US Law Enforcement Actions Targeting Crypto-Enabled Crime and Illicit Marketplaces
US authorities reported multiple enforcement actions tied to crypto-enabled crime. In the Empire Market case, prosecutors said co-creators Raheim Hamilton and Thomas Pavey designed the dark web marketplace to help users evade law enforcement and launder proceeds; the market allegedly facilitated about $430M in transactions (drugs, stolen payment data, counterfeit currency) before disappearing in 2020 in what investigators described as an exit scam that stole an estimated $30M in bitcoin. Hamilton pleaded guilty to federal drug conspiracy charges and agreed to forfeit roughly 1,230 BTC plus 24.4 ETH and real estate; Pavey previously pleaded guilty and agreed to forfeit about 1,584 BTC and other assets.
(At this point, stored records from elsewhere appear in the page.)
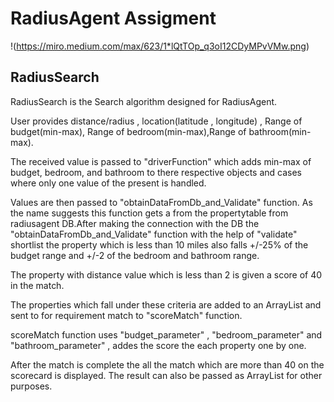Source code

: # RadiusAgent Assigment

!(https://miro.medium.com/max/623/1*lQtTOp_q3oI12CDyMPvVMw.png)
  
## RadiusSearch
RadiusSearch is the Search algorithm designed for RadiusAgent.

User provides distance/radius , location(latitude , longitude) , Range of budget(min-max), Range of bedroom(min-max),Range of bathroom(min-max).

The received value is passed to "driverFunction" which adds min-max of budget, bedroom, and bathroom to there respective objects and cases where only one value of the present is handled.

Values are then passed to "obtainDataFromDb_and_Validate" function. As the name suggests this function gets a from the propertytable from radiusagent DB.After making the connection with the DB the "obtainDataFromDb_and_Validate" function with the help of "validate" shortlist the property which is less than 10 miles also falls +/-25% of the budget range and +/-2 of the bedroom and bathroom range.

The property with distance value which is less than 2 is given a score of 40 in the match.

The properties which fall under these criteria are added to an ArrayList and sent to for requirement match to "scoreMatch" function.

scoreMatch function uses "budget_parameter" , "bedroom_parameter" and "bathroom_parameter" , addes the score the each property one by one.

After the match is complete the all the match which are more than 40 on the scorecard is displayed.
The result can also be passed as ArrayList for other purposes.
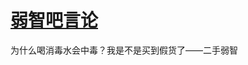 # [弱智吧言论](/ruozi.html)

<!-- Body -->
<p id="ruozi">为什么喝消毒水会中毒？我是不是买到假货了——二手弱智</p>

<!-- Footer -->
<script>
  var xhr = new XMLHttpRequest();
  xhr.open('get', 'https://www.7ed.net/ruozi/api');
  xhr.onreadystatechange = function () {
    if (xhr.readyState === 4) {
      var data = JSON.parse(xhr.responseText);
      var ruozi = document.getElementById('ruozi');
      ruozi.innerText = data.ruozi;
    }
  }
  xhr.send();
</script>
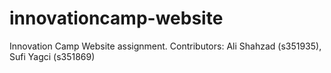 # innovationcamp-website
Innovation Camp Website assignment. Contributors: Ali Shahzad (s351935), Sufi Yagci (s351869)
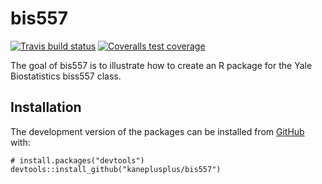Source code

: 
<!-- README.md is generated from README.Rmd. Please edit that file -->

bis557
======

<!-- badges: start -->

[![Travis build
status](https://travis-ci.org/kaneplusplus/bis557.svg?branch=master)](https://travis-ci.org/kaneplusplus/bis557)
[![Coveralls test
coverage](https://coveralls.io/repos/github/kaneplusplus/bis557/badge.svg)](https://coveralls.io/r/kaneplusplus/bis557?branch=master)
<!-- badges: end -->

The goal of bis557 is to illustrate how to create an R package for the
Yale Biostatistics biss557 class.

Installation
------------

The development version of the packages can be installed from
[GitHub](https://github.com/) with:

    # install.packages("devtools")
    devtools::install_github("kaneplusplus/bis557")
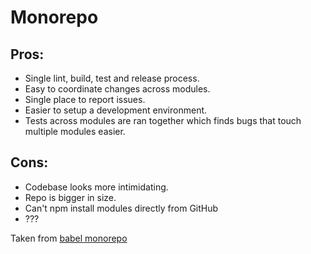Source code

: # Monorepo

## Pros:

- Single lint, build, test and release process.
- Easy to coordinate changes across modules.
- Single place to report issues.
- Easier to setup a development environment.
- Tests across modules are ran together which finds bugs that touch multiple modules easier.

## Cons:

- Codebase looks more intimidating.
- Repo is bigger in size.
- Can't npm install modules directly from GitHub
- ???

Taken from [babel monorepo](https://github.com/babel/babel/blob/master/doc/design/monorepo.md)
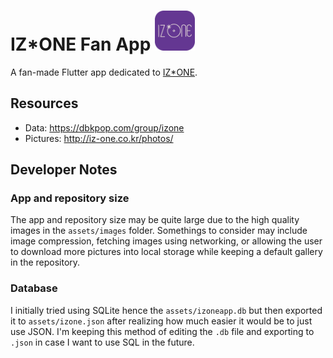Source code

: # IZ*ONE Fan App <img src="./assets/launcher_round.png" width="64" alt="App icon"/>

A fan-made Flutter app dedicated to [IZ*ONE](http://iz-one.co.kr/).

## Resources

- Data: https://dbkpop.com/group/izone
- Pictures: http://iz-one.co.kr/photos/

## Developer Notes

### App and repository size

The app and repository size may be quite large due to the high quality images in the `assets/images` folder.
Somethings to consider may include image compression, fetching images using networking, or allowing the user to download more pictures into local storage while keeping a default gallery in the repository.

### Database

I initially tried using SQLite hence the `assets/izoneapp.db` but then exported it to `assets/izone.json` after realizing how much easier it would be to just use JSON.
I'm keeping this method of editing the `.db` file and exporting to `.json` in case I want to use SQL in the future.
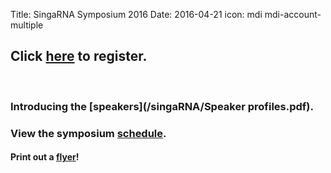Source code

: Title: SingaRNA Symposium 2016
Date: 2016-04-21
icon: mdi mdi-account-multiple

## Click [**here**](http://goo.gl/forms/0awa0rCjGbMxPWBI3) to register.


<div class="row">
  <div class="6u">

<section>
  <a href="#stem-cells" class="image feature"><img src="/singaRNA/SG-RNA_flyer.png" alt="" /></a>
  <a href="#stem-cells" class="image feature"><img src="images/research/IMP1_OCT4 IF_2.svg" alt="" /></a>
</section>

  </div>

[](singaRNA/SG-RNA_flyer.png)


### Introducing the [**speakers**](/singaRNA/Speaker profiles.pdf).

### View the symposium [**schedule**](/singaRNA/schedulev2.pdf). 

#### Print out a [flyer](/singaRNA/SG-RNA_flyer.pdf)!




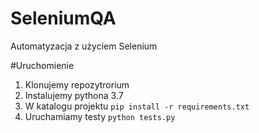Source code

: # SeleniumQA
Automatyzacja z użyciem Selenium

#Uruchomienie
1. Klonujemy repozytrorium
2. Instalujemy pythona 3.7
3. W katalogu projektu `pip install -r requirements.txt`
4. Uruchamiamy testy `python tests.py`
Separately, reporting highlighted alleged misuse and laundering of digital assets in other contexts. On-chain investigator ZachXBT traced movements from wallets associated with US-seized crypto (held under U.S. Marshals Service custodianship) to wallets allegedly linked to John Daghita, the son of a federal contractor executive, with claims of roughly $23M in diverted cryptocurrency and another wallet holding about $36M in Ethereum; ZachXBT said he alerted the U.S. Marshals Service. In another DOJ case, Jingliang Su (a Chinese national) was sentenced to 46 months for laundering proceeds from a cryptocurrency investment fraud that authorities said victimized 174 people for $36.9M, using social engineering via social media/dating platforms and counterfeit trading sites, with $26.9M restitution ordered and multiple US agencies involved in tracing funds and dismantling the network.